I guess it depends on the fall. lol. I mean it's not fun falling off, whether it be falling off of 13 hand pony or a 17 hand Warmblood.


----------



## nvr2many (Jan 18, 2011)

Put it this way............... you try harder not to. I know it may only be another 4-8 inches but dang! It seems like the difference between jumping of the roof of your house or a tall building! I know when I had smaller horses I would be more apt to bail and now, I think twice, or maybe three times, lol.


----------



## EmilyJoy (Dec 30, 2011)

tinyliny said:


> I am wondering the same thing! Of course, I know what it feels to fall off a horse. and my recent falls were off of a 16 hh horse. But I am now riding a 17hh and almost came off the other day when while cantering on the trail, he dodged solidly left and I almost came off his right shoulder. I didn't like that feeling, becuase the ground is really hard there. were it the arena, I can deal with that.
> 
> But, will I quite riding? quit cantering? nah. but I will be careful.
> 
> I think the fall off a big horse is pretty much like a medium one; quick and breathtaking!
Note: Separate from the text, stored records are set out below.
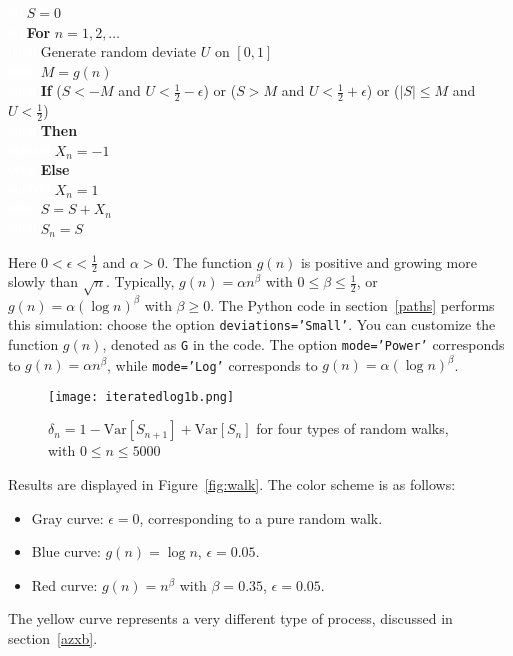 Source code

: \documentclass[oneside,10pt]{book}
\begin{document}
\noindent\textcolor{white}{00} $S=0$ \\
\textcolor{white}{00} {\bf For} $n = 1, 2,\dots$\\
\textcolor{white}{0000}  Generate random deviate $U$ on $[0,1]$\\
\textcolor{white}{0000}  $M=g(n)$\\
\textcolor{white}{0000}  {\bf If} ($S< -M$ and $U < \frac{1}{2}-\epsilon$) 
or ($S> M$ and $U < \frac{1}{2}+\epsilon$) or ($|S|\leq M$ and $U<\frac{1}{2}$) \\ 
\textcolor{white}{0000} {\bf Then} \\
\textcolor{white}{000000} $X_n=-1$ \\
\textcolor{white}{0000} {\bf Else} \\
\textcolor{white}{000000} $X_n=1$\\
\textcolor{white}{0000} $S=S+X_n$\\
\textcolor{white}{0000} $S_n=S$ \vspace{1ex}

\noindent Here $0<\epsilon<\frac{1}{2}$ and $\alpha>0$.  The function $g(n)$ is positive and 
 growing more slowly than $\sqrt{n}$. Typically, $g(n)=\alpha n^\beta$ with $0\leq \beta\leq\frac{1}{2}$, or $g(n)=\alpha (\log n)^\beta$
 with $\beta\geq 0$. 
The Python code in section~\ref{paths} performs this simulation: choose the option \texttt{deviations='Small'}. You can customize the function
 $g(n)$, denoted as \texttt{G} in the code. The option \texttt{mode='Power'} corresponds to $g(n)=\alpha n^\beta$,
 while \texttt{mode='Log'} corresponds to $g(n)=\alpha (\log n)^\beta$. 

\begin{figure}%
\centering
\texttt{[image: iteratedlog1b.png]}  
\caption{$\delta_n=1-\text{Var}[S_{n+1}]+\text{Var}[S_n]$ for four types of random walks, with $0\leq n\leq\num{5000}$}
\label{fig:lollog1b}
\end{figure}



\noindent Results are displayed in 
 Figure~\ref{fig:walk}. The color scheme is as follows:
\begin{itemize}
\item Gray curve: $\epsilon=0$, corresponding to a pure random walk.
\item Blue curve: $g(n)=\log n$, $\epsilon=0.05$.
\item Red curve: $g(n)=n^\beta$ with $\beta=0.35$, $\epsilon=0.05$.
\end{itemize}
The yellow curve represents a very different type of process, discussed in section~\ref{azxb}.
\end{document}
Ha, ha, breathtaking alright...:lol:


----------



## Bobby Lee (Apr 25, 2012)

Yeah. It's kind of a silly question but I get you. When I had ponies I was always falling off. I remember being winded mainly, I'd always seem to fall on my back and knock all the wind out of me. That was quite a scary feeling when you can't suck air back in. But I haven't fallen for years and my thoroughbred is 17.1 hh, I'm so much older. I think if I had a bad fall now I could do real damage if I fell badly. But I've never had a real bad fall, and for that reason I don't have much fear of falling.


----------



## Saranda (Apr 14, 2011)

My horse is 16.2 hh and I've fallen off him twice. The first fall happened when he stopped dead in his tracks right before a jump and it was quite bad actually, because I hit my head hard and ended up with a concussion, but the other one was very soft - I came off in trails and just flew in some bushes nice and fast, without any injuries. The falls really depend on how your body reacts - if it stiffens up or if it knows how to relax. One can have very serious injuries falling off even the smallest of ponies, if during the fall the body is tense. Around here, almost all horses can be considered tall (16 hh and up) and people are just used to falling of these heights - I believe, it is not much different than falling from a smaller horse.


----------



## verona1016 (Jul 3, 2011)

I'm pretty short, and I used to lease a 16.3hh horse. He bucked me off pretty violently, twice. I remember feeling like I had a lot of time to think on the way down, but the thoughts were mostly "Really? REALLY? AGAIN?!"


----------



## NorthernMama (Mar 12, 2008)

Verona, that's funny 

Big horse, small pony -- it's all about how you fall and what you land on. You have more time to do it right from 6 feet than from 5!


----------



## stevenson (Sep 12, 2011)

are you in a kept soft arena or out on the hard trails?
falling off or actually getting dumped from a bucking running horse? it does make a difference because of dealing with the additional force of a buck. 
any fall can be dangerous, bone breaking and life threatening. So be careful


----------



## horsedreamer21 (Jul 10, 2011)

haha yes it is a pretty stupid questions but i have fallen from horses that are 15 hands and under and none of the falls really hurt or scared me except for one when a horse bucked me bc it was the first time being bucked off lol  but i never fell off of a 16 hand horse so i never had the experience lol XD so yah just curious;-)


----------



## Mckellar (Apr 18, 2012)

That's too open... My friend was launched from a 16.2 and fine, I had a dumb fall off a 17h and illaserated my spleen. for the most part if you try to break your fall you will get hurt


----------



## srh1 (Jun 3, 2012)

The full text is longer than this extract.